*TASK PROMPT*: Starting at the line that contains "Le systeme recupère", restate every line word for word through the end of the entries.

· · · · ·

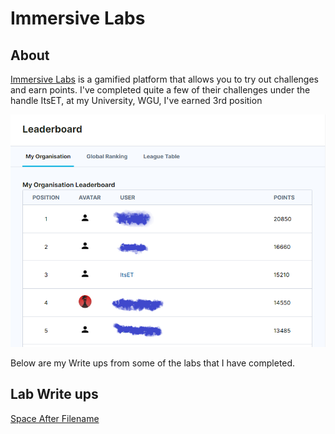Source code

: # Immersive Labs

## About

[Immersive Labs](https://www.immersivelabs.com/) is a gamified platform that allows you to try out challenges and earn points. 
I've completed quite a few of their challenges under the handle ItsET, at my University, WGU, I've earned 3rd position 

![Immersive Labs Leader Board](./images/ILLeaderboard.png)

Below are my Write ups from some of the labs that I have completed.

## Lab Write ups 

[Space After Filename](./SpaceAfterFilename.txt)

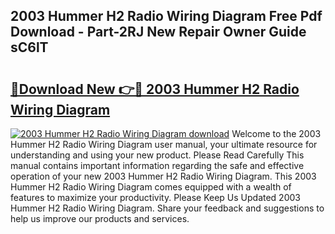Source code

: ## 2003 Hummer H2 Radio Wiring Diagram Free Pdf Download - Part-2RJ New Repair Owner Guide sC6lT

# <h2><a href="http://dfm5bw.blite.top/?on=2003+Hummer+H2+Radio+Wiring+Diagram">🔗Download New 👉🔴 2003 Hummer H2 Radio Wiring Diagram</a></h2>

[![2003 Hummer H2 Radio Wiring Diagram download](https://i.imgur.com/lujVjoI.png)](http://dfm5bw.blite.top/?on=2003+Hummer+H2+Radio+Wiring+Diagram)
Welcome to the 2003 Hummer H2 Radio Wiring Diagram user manual, your ultimate resource for understanding and using your new product. Please Read Carefully This manual contains important information regarding the safe and effective operation of your new 2003 Hummer H2 Radio Wiring Diagram. This 2003 Hummer H2 Radio Wiring Diagram comes equipped with a wealth of features to maximize your productivity. Please Keep Us Updated 2003 Hummer H2 Radio Wiring Diagram. Share your feedback and suggestions to help us improve our products and services.
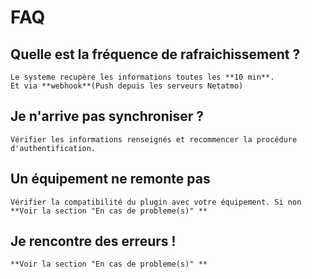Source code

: # FAQ

## Quelle est la fréquence de rafraichissement ?

	Le systeme recupère les informations toutes les **10 min**.
	Et via **webhook**(Push depuis les serveurs Netatmo)
	
## Je n'arrive pas synchroniser ?
	Vérifier les informations renseignés et recommencer la procédure d'authentification.
	
## Un équipement ne remonte pas
	Vérifier la compatibilité du plugin avec votre équipement. Si non **Voir la section "En cas de probleme(s)" **
	
## Je rencontre des erreurs !
	**Voir la section "En cas de probleme(s)" **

· · · · ·

*RESULT OF THE EXERCISE*:
	Le systeme recupère les informations toutes les **10 min**.
	Et via **webhook**(Push depuis les serveurs Netatmo)
	
## Je n'arrive pas synchroniser ?
	Vérifier les informations renseignés et recommencer la procédure d'authentification.
	
## Un équipement ne remonte pas
	Vérifier la compatibilité du plugin avec votre équipement. Si non **Voir la section "En cas de probleme(s)" **
	
## Je rencontre des erreurs !
	**Voir la section "En cas de probleme(s)" **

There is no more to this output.